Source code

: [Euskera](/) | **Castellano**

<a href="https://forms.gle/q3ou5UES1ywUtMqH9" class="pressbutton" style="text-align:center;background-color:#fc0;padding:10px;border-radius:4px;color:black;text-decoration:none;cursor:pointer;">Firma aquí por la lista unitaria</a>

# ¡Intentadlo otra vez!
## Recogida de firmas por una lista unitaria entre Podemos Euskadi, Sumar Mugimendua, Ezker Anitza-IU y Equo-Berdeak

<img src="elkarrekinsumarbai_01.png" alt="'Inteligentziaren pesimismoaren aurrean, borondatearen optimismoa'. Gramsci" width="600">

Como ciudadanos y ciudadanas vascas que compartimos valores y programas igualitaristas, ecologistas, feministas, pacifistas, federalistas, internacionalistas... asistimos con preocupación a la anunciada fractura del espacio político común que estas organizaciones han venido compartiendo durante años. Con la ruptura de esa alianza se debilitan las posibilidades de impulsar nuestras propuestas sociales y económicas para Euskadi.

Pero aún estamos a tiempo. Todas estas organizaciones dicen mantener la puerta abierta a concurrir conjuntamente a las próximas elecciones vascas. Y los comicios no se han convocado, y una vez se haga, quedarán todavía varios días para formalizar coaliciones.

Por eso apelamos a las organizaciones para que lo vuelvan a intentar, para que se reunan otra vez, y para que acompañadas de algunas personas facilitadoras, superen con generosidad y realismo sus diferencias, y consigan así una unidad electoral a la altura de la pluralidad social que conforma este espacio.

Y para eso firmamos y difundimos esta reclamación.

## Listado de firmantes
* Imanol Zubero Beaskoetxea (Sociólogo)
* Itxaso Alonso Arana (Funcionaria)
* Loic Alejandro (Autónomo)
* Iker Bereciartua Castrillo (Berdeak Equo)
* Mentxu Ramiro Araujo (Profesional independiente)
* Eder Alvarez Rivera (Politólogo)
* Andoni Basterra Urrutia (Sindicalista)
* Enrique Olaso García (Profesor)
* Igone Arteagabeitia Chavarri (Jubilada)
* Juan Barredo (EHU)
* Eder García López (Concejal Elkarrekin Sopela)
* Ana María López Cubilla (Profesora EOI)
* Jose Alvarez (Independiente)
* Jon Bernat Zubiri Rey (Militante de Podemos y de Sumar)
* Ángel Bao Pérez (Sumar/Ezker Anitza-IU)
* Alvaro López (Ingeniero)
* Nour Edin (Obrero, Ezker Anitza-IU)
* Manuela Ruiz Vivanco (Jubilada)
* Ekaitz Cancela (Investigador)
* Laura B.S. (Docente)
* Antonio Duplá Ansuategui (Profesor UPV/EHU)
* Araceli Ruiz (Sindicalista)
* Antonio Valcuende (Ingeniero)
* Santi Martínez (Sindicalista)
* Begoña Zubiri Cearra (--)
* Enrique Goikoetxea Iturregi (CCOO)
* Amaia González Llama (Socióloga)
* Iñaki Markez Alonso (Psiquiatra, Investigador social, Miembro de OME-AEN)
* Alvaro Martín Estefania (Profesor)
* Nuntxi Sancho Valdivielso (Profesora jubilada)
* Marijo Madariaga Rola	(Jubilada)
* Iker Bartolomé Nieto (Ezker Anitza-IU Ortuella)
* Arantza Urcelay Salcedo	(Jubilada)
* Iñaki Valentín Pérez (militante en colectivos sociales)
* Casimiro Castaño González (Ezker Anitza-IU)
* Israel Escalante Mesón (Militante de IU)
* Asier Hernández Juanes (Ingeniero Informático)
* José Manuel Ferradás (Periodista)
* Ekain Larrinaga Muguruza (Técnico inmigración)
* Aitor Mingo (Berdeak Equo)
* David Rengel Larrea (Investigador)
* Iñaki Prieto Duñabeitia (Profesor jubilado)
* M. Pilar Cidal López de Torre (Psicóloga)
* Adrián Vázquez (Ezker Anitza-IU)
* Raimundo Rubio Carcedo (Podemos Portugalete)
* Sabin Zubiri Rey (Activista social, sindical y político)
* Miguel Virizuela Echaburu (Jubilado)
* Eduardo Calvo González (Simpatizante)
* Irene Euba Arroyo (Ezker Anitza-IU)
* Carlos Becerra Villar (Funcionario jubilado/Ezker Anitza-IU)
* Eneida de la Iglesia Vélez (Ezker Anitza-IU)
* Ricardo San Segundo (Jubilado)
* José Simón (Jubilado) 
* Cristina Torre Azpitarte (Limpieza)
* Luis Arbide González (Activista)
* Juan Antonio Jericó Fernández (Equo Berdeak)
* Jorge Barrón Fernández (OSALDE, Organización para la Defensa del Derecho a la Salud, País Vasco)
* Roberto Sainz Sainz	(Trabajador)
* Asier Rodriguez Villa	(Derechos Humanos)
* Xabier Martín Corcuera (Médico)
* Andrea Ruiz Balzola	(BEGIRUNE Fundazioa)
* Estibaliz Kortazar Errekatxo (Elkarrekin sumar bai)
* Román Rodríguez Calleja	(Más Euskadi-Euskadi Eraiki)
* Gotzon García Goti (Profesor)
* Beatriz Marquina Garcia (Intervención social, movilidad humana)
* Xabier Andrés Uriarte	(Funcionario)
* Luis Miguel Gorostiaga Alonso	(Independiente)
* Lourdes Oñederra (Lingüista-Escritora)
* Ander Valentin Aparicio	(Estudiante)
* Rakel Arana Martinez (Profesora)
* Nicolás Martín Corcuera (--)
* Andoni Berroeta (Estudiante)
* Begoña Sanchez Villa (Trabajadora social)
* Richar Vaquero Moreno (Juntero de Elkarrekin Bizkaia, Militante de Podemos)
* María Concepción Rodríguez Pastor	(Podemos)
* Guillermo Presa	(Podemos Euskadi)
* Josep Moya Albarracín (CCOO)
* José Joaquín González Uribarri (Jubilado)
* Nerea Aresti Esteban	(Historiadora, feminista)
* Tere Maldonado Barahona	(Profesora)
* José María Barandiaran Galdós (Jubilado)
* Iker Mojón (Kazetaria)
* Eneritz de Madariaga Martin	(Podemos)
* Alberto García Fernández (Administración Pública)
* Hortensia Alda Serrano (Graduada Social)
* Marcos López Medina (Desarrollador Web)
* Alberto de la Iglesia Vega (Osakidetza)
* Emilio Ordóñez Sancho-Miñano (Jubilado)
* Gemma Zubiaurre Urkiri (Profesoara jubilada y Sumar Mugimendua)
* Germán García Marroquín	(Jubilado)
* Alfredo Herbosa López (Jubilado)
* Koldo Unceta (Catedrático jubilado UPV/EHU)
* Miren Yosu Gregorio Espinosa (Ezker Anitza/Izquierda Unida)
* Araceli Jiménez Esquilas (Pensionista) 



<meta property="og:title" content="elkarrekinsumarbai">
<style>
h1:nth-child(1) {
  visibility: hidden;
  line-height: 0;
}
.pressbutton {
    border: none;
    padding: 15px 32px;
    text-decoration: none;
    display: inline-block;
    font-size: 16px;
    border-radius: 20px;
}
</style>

——————

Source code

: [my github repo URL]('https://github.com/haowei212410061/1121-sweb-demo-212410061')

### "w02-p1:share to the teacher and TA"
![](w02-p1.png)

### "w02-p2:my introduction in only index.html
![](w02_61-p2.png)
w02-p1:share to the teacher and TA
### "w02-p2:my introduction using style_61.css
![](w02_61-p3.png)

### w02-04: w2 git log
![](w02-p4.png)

——————

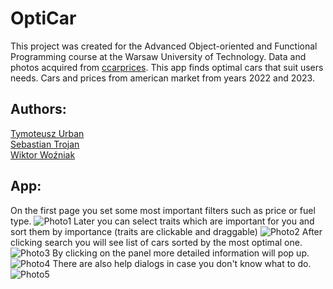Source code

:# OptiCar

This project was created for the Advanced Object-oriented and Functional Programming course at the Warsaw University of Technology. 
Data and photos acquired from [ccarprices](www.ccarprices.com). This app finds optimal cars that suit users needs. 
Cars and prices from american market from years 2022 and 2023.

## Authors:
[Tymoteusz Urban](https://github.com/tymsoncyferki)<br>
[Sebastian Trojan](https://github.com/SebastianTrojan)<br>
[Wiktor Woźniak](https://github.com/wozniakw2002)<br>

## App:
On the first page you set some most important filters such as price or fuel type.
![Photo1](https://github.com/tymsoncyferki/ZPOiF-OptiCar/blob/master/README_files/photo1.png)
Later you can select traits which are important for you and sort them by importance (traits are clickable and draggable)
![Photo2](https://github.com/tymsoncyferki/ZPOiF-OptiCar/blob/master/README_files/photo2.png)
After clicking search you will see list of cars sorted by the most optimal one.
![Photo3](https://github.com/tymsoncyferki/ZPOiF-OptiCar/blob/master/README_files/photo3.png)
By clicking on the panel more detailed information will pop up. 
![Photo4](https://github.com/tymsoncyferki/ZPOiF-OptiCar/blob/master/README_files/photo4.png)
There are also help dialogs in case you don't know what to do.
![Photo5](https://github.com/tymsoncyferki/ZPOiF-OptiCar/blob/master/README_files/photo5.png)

——————

◆ **Action item**: Every line of the data that holds "Rodríguez" should be counted, and only the total given.

◆ **Task solution**: 2